Data for this task
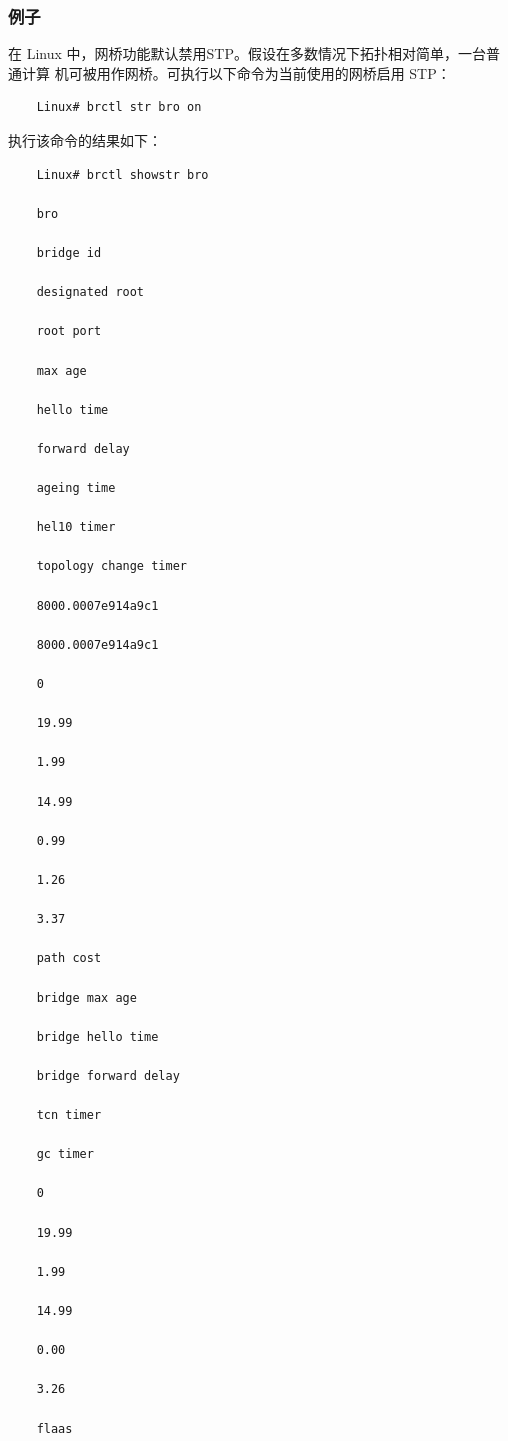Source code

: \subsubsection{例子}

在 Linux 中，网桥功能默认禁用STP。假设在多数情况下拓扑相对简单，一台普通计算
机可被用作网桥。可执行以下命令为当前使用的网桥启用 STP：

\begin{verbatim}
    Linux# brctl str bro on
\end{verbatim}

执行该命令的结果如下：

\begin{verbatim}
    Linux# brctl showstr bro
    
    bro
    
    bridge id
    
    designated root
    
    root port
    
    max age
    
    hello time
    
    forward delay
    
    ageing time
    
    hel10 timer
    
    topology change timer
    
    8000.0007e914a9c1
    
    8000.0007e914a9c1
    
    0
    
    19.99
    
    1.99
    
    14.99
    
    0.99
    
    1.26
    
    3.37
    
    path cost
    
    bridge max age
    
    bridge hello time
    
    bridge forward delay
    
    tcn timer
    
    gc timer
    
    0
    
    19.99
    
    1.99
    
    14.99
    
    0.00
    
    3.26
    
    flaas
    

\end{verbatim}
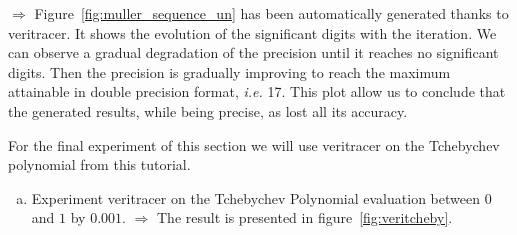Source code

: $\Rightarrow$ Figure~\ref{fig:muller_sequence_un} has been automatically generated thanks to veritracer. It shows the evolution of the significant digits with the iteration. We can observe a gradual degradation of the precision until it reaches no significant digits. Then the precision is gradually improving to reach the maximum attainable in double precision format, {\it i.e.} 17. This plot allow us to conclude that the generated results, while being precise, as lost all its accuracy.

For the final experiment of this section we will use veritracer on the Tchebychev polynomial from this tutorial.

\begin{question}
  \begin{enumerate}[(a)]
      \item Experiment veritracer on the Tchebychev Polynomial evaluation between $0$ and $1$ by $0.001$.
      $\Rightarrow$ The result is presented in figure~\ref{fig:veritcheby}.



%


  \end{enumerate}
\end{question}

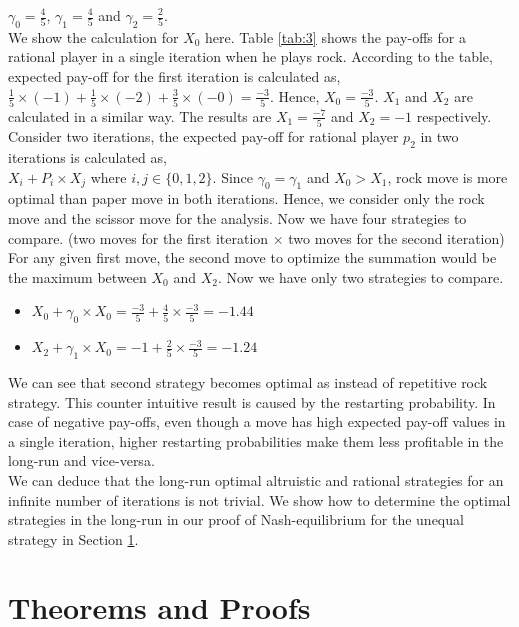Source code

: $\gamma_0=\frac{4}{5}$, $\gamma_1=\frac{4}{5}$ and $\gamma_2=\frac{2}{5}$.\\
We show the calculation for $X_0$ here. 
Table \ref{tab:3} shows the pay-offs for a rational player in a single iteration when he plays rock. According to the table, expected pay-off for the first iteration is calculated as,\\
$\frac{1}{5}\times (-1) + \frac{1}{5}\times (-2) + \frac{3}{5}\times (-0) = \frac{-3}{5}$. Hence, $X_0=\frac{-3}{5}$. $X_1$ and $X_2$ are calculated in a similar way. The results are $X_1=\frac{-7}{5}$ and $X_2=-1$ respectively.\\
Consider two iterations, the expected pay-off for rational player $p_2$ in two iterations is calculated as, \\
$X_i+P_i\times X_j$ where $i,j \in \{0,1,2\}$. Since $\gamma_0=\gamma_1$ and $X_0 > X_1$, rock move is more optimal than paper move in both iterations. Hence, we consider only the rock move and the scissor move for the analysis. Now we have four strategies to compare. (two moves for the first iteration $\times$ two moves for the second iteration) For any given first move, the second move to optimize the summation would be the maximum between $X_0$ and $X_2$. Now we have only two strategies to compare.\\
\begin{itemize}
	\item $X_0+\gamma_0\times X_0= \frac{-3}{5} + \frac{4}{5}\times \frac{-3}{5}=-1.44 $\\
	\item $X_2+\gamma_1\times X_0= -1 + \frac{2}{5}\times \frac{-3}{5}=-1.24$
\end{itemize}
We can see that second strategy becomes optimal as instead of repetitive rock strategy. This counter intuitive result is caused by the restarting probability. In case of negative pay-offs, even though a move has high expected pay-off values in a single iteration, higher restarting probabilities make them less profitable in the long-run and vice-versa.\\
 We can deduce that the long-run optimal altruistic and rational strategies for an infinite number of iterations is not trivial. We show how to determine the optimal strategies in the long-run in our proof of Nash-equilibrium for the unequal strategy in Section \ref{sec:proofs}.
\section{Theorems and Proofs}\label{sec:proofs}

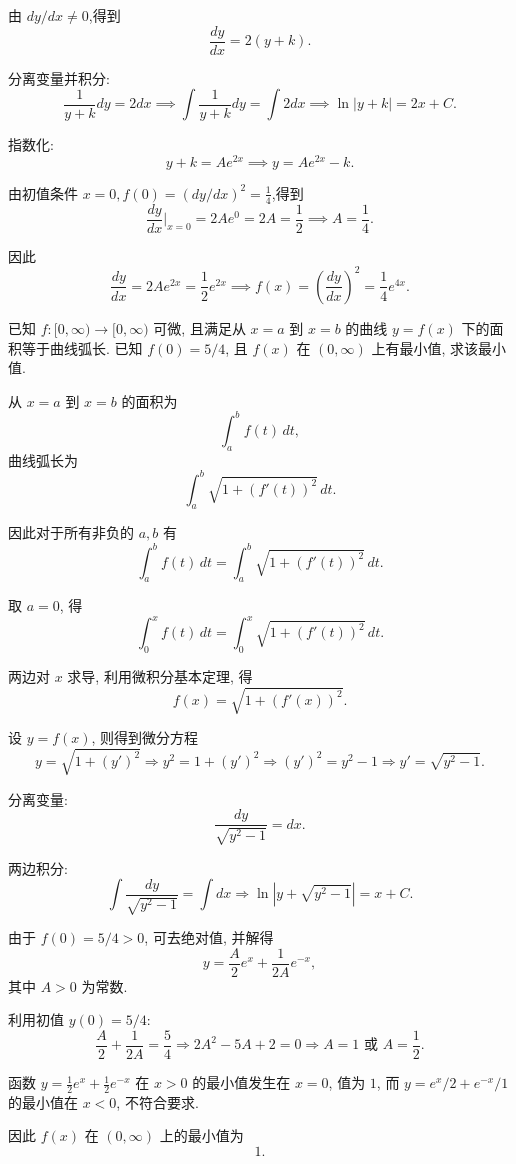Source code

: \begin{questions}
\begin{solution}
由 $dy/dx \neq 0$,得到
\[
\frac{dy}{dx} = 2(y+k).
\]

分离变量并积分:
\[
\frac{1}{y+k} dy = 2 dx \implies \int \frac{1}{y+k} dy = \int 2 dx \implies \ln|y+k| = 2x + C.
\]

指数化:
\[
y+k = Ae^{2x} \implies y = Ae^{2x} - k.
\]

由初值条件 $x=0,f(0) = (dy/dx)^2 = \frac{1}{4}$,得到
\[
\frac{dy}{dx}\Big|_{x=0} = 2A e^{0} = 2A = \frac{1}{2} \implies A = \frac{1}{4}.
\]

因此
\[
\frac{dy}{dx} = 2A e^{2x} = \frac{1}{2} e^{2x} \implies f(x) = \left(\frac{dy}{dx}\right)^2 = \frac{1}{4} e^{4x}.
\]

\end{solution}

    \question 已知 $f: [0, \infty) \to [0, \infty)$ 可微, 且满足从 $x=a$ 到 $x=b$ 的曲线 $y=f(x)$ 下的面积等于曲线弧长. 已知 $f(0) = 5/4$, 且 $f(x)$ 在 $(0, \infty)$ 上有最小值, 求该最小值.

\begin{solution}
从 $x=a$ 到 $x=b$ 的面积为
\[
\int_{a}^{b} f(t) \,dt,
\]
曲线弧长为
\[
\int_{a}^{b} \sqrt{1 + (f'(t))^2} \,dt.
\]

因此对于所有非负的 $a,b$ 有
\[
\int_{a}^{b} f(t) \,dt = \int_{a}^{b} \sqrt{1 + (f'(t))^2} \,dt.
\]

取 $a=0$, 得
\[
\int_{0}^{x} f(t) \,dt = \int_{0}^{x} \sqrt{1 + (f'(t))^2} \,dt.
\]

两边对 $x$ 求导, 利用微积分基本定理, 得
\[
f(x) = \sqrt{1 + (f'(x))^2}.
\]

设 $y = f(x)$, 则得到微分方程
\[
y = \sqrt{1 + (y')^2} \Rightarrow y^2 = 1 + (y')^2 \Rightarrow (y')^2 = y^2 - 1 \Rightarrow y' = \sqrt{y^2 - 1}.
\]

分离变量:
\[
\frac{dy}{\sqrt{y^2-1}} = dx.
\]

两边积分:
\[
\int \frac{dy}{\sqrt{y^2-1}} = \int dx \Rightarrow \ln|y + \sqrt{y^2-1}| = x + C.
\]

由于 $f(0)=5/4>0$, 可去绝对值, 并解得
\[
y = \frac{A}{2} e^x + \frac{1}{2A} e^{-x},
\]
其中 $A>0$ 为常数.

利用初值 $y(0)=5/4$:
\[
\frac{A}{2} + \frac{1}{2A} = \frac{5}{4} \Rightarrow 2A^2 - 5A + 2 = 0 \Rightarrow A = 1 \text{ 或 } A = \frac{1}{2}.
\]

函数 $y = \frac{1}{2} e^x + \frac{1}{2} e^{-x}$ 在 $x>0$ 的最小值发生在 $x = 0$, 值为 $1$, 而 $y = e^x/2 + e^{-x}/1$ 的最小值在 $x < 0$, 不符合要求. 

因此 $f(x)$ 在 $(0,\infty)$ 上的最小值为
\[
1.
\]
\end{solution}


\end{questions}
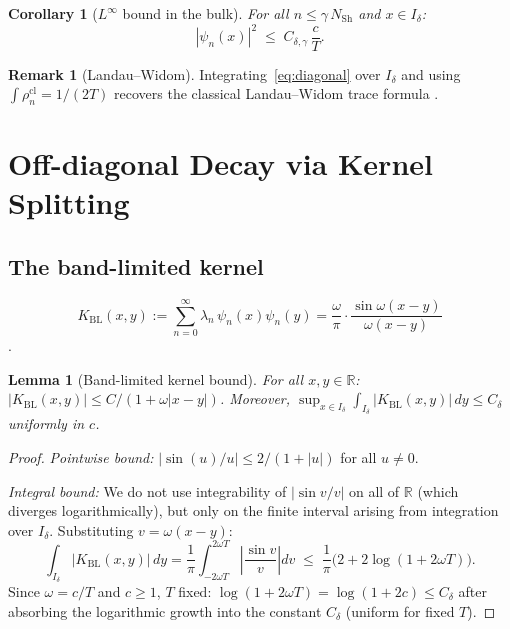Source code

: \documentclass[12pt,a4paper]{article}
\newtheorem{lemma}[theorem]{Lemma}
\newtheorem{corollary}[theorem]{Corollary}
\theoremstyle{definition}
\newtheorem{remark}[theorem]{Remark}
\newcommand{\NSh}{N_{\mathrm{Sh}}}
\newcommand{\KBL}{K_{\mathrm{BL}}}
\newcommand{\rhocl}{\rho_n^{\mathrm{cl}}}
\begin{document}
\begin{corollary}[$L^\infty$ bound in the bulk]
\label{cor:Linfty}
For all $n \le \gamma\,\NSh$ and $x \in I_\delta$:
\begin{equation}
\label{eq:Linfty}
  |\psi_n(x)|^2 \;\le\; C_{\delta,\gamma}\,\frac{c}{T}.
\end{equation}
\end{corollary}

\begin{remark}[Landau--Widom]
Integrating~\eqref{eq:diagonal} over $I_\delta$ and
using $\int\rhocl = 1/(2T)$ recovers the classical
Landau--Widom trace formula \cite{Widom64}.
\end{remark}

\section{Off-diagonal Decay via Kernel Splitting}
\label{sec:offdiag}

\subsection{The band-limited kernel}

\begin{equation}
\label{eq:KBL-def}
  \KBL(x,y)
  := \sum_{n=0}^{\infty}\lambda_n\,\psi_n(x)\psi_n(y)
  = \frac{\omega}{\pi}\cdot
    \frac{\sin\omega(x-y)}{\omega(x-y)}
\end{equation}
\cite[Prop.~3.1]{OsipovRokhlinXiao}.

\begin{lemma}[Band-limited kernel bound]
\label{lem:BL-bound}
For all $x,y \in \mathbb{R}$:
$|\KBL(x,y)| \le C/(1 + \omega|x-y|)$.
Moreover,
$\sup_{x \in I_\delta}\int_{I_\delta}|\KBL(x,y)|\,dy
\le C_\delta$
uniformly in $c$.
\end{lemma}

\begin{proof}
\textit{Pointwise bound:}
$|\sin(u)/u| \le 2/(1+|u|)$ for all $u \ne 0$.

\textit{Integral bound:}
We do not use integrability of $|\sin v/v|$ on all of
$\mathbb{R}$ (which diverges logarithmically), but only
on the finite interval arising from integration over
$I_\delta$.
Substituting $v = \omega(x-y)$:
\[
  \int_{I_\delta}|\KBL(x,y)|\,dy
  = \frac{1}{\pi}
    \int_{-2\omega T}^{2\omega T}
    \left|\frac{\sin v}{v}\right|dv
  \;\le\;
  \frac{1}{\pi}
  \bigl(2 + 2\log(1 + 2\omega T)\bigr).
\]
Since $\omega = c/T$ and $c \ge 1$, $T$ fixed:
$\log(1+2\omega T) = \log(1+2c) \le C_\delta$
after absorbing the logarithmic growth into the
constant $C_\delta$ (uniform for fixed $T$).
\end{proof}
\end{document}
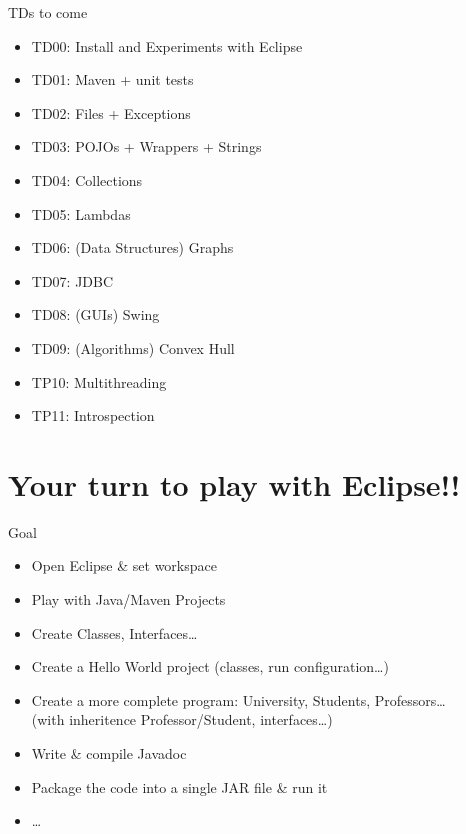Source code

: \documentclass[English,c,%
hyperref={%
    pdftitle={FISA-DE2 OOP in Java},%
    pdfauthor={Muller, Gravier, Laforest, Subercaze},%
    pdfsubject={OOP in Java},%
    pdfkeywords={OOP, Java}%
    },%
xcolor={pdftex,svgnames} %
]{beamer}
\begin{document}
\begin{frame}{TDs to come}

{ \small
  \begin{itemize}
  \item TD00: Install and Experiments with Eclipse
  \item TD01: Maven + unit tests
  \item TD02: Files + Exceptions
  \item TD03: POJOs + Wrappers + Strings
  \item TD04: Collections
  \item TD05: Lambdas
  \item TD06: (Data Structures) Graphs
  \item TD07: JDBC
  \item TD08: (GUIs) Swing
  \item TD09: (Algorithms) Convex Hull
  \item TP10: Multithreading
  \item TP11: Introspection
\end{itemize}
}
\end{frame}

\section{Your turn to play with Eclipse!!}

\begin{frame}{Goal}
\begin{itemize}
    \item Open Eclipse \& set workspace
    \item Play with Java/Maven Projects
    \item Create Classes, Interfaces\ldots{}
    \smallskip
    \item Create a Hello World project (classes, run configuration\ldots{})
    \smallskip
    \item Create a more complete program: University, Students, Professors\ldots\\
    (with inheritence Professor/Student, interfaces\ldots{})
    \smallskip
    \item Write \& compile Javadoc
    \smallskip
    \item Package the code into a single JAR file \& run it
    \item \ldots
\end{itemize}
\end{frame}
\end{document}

Exercise objective
Copy every line in the records above that contains the word "fixed".

Completed task
Since $\omega = c/T$ and $c \ge 1$, $T$ fixed:
constant $C_\delta$ (uniform for fixed $T$).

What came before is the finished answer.